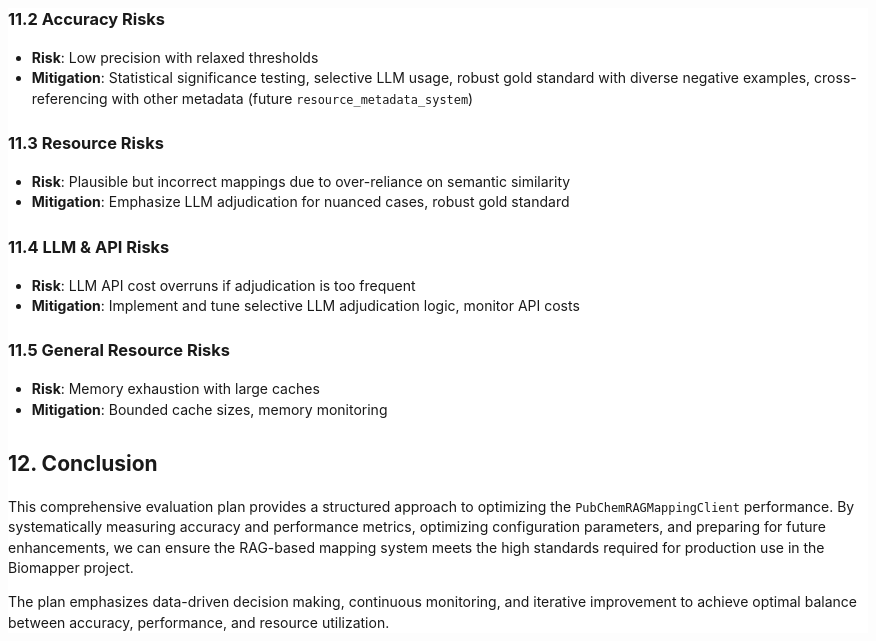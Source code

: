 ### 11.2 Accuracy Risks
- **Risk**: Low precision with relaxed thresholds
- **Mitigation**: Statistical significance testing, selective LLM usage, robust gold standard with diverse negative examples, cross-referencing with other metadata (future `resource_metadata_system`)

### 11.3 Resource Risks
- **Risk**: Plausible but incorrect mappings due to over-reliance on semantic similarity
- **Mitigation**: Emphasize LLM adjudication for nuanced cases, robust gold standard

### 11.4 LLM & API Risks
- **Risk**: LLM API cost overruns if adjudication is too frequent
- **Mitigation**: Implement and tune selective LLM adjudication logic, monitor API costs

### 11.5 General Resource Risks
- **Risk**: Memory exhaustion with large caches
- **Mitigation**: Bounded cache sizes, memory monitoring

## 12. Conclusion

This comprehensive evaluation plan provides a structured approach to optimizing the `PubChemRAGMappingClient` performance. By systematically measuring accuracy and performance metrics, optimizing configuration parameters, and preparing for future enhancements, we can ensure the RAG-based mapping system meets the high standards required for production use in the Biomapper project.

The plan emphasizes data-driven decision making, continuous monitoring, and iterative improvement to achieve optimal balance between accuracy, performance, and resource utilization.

TASK REQUIREMENTS: Word for word, restate every line of the listing, omitting the pictures.

EXERCISE RESPONSE:
Source code

: ### 11.2 Accuracy Risks
- **Risk**: Low precision with relaxed thresholds
- **Mitigation**: Statistical significance testing, selective LLM usage, robust gold standard with diverse negative examples, cross-referencing with other metadata (future `resource_metadata_system`)

### 11.3 Resource Risks
- **Risk**: Plausible but incorrect mappings due to over-reliance on semantic similarity
- **Mitigation**: Emphasize LLM adjudication for nuanced cases, robust gold standard

### 11.4 LLM & API Risks
- **Risk**: LLM API cost overruns if adjudication is too frequent
- **Mitigation**: Implement and tune selective LLM adjudication logic, monitor API costs

### 11.5 General Resource Risks
- **Risk**: Memory exhaustion with large caches
- **Mitigation**: Bounded cache sizes, memory monitoring

## 12. Conclusion

This comprehensive evaluation plan provides a structured approach to optimizing the `PubChemRAGMappingClient` performance. By systematically measuring accuracy and performance metrics, optimizing configuration parameters, and preparing for future enhancements, we can ensure the RAG-based mapping system meets the high standards required for production use in the Biomapper project.

The plan emphasizes data-driven decision making, continuous monitoring, and iterative improvement to achieve optimal balance between accuracy, performance, and resource utilization.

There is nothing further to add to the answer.